Quanta velhice em ler a Bíblia, dialogar sobre os salmos e os caminhos dos evangelistas. O catecismo perdeu-se no tempo, a tabuada parece coisa do outro mundo. Aqueles cadernos grandes de caligrafia tornaram-se desconhecidos para a grande maioria dos jovens estudantes.
E por que acontece assim? Ora, a velhice, simplesmente a velhice. Basta a ideia de algo de uso comum em tempos passados para que os mais novos automaticamente façam a devida rejeição. E assim as coisas velhas, tão úteis e essenciais no saber e na praticidade da vida, acabam se tornando com as mesmas feições da velhice humana: incompreendida e esquecida.
Tal velhice é imposta pelo homem em atendimento aos apelos e exigências dos modismos da vida moderna. Expurga de si, faz vencer antecipadamente o prazo de validade e torna imprestável tudo aquilo que não corresponda ao novo. E muitas vezes sem proveito algum, pois apenas para corresponder ao que se sobressai no momento.
Lamentável que ocorra assim. O bom, o útil, o proveitoso, a lição, a sabedoria, mas de nenhum proveito porque o orgulho e a vaidade lhe impingiram o caráter negativo do envelhecimento. Assim, vão criando velhices até mesmo naquilo que continua usando ou fazendo - às escondidas -, e tão-somente para dar vazão aos prazeres e realidades que, na maioria das vezes, não são suas.

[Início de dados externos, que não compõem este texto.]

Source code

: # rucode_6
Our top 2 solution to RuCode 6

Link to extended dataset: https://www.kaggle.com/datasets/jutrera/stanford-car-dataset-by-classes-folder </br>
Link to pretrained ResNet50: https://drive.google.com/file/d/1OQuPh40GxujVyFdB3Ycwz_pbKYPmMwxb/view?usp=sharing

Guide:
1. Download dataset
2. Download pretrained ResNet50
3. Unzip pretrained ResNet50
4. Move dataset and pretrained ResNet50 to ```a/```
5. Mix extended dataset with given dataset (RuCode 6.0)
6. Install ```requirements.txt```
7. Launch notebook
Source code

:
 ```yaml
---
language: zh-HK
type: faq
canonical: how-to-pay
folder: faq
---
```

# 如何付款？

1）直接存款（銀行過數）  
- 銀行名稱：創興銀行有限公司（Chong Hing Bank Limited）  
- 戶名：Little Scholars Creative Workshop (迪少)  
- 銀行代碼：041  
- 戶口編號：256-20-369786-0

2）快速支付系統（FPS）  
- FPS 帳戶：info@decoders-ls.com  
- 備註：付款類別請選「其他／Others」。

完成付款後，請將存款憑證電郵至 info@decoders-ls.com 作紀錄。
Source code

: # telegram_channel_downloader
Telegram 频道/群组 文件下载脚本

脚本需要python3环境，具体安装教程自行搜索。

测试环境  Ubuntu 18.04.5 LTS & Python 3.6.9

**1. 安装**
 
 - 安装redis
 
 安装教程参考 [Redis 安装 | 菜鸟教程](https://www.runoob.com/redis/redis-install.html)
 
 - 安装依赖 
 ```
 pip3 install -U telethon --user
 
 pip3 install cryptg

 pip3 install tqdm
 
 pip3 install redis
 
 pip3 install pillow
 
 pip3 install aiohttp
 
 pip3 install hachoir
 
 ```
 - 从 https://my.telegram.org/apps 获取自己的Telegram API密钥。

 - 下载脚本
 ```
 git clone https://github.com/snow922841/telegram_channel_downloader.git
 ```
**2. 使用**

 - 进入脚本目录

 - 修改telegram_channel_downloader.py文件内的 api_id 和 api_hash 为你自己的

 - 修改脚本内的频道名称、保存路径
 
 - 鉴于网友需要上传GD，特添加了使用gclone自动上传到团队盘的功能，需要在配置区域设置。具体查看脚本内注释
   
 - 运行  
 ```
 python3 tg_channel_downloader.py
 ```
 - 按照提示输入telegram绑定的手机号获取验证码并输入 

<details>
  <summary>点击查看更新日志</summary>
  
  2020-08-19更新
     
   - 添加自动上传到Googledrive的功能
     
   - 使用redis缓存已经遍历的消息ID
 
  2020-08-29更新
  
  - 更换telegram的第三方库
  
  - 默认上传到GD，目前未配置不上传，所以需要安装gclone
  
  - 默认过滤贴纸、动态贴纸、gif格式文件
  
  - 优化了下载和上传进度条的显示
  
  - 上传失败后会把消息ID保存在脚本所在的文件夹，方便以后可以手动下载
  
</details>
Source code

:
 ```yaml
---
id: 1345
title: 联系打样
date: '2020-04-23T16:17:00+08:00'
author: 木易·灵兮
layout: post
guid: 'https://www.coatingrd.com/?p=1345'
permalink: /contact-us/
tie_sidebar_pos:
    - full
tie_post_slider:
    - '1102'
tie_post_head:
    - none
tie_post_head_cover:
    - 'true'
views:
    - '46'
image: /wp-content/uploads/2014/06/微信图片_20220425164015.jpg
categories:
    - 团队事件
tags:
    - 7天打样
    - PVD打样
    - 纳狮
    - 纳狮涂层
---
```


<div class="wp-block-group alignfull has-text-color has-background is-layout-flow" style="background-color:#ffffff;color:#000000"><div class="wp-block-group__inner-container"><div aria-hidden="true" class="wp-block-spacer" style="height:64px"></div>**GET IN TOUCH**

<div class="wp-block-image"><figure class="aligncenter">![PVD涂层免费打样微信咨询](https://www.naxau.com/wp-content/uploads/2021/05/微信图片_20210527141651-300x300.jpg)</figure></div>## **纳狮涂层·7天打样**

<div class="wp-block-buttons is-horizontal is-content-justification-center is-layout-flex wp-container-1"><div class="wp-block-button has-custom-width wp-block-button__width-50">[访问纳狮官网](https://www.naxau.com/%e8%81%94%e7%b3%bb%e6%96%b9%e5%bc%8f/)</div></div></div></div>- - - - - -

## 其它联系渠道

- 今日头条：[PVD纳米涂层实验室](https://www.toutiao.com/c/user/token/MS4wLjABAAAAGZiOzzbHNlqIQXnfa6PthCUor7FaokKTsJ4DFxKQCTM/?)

Uma velhice assim, considerada não pela idade e sim pelo esquecimento ou desvalorização, pode ser estendida a inúmeras situações pessoais e da vida. Pessoalmente porque de repente nos abandonamos um pouco, nos tornamos negligentes, deixamos de lado os cuidados tão considerados noutros momentos.
E nas situações de vida a velhice nos é mostrada a cada passo, em cada situação vivenciada. Para citar um exemplo, toda vez que alguém deixa de fazer alguma coisa correta porque se sente envergonhada, vez que teme ser chamada de cafona ou ultrapassada, aí estará uma terrível velhice.
Citando outro exemplo. Os simples cumprimentos, coisa como um bom dia ou boa tarde, ou mesmo aquela tradição de chamar os idosos por minha avó ou meu avô, quase não existem mais, foram expurgados das virtudes respeitosas simplesmente porque os jovens de hoje se sentem desobrigados aos bons costumes.
São fatos assim que remetem à velhice aqui abordada. Pelo mencionado acima, podemos conceituar esse tipo de velhice como o confronto não assumido do passado, de repente ignorado pelos mais jovens - e também pelos mais velhos - pelo fato de não pretenderem ser vistos como conservadores, retrógrados, com costumes desprezados pelos que estão ao redor.
Não sabem, contudo - ou sabem e se negam a admitir -, que as coisas velhas jamais deixarão de estar presentes no cotidiano de cada um. Ora, as lições são eternas, as sabedorias são calcadas nas pedras do tempo, todos os fundamentos do que se tem hoje por conhecimento possuem um longo caminho. Tudo velho, tudo antigo. E sempre atual.
Os modismos chegam arrogantemente, ameaçam, querem destruir conceitos a qualquer custo. Mas duvido que consigam afastar algumas coisas simples que se eternizam, assim como o livro “O Pequeno Príncipe”, um álbum de família, um brinquedo da infância.
Respeitando os costumes modernos e as propensões de vida abraçadas, ainda assim prego que não haverá demérito valorizar o antigo naquilo que a simplicidade e o romantismo do ser desejam ardorosamente. Chegar ao encontro levando à mão uma flor não é coisa do outro mundo; surpreender o outro com um versinho em bilhete também não.
E saber amar, um amor verdadeiro como antigamente, ao invés de ser um retorno ao passado é um renascimento daquilo que parece sepultado pelos apelos carnais dessa desrespeitosa e descomedida vida nova.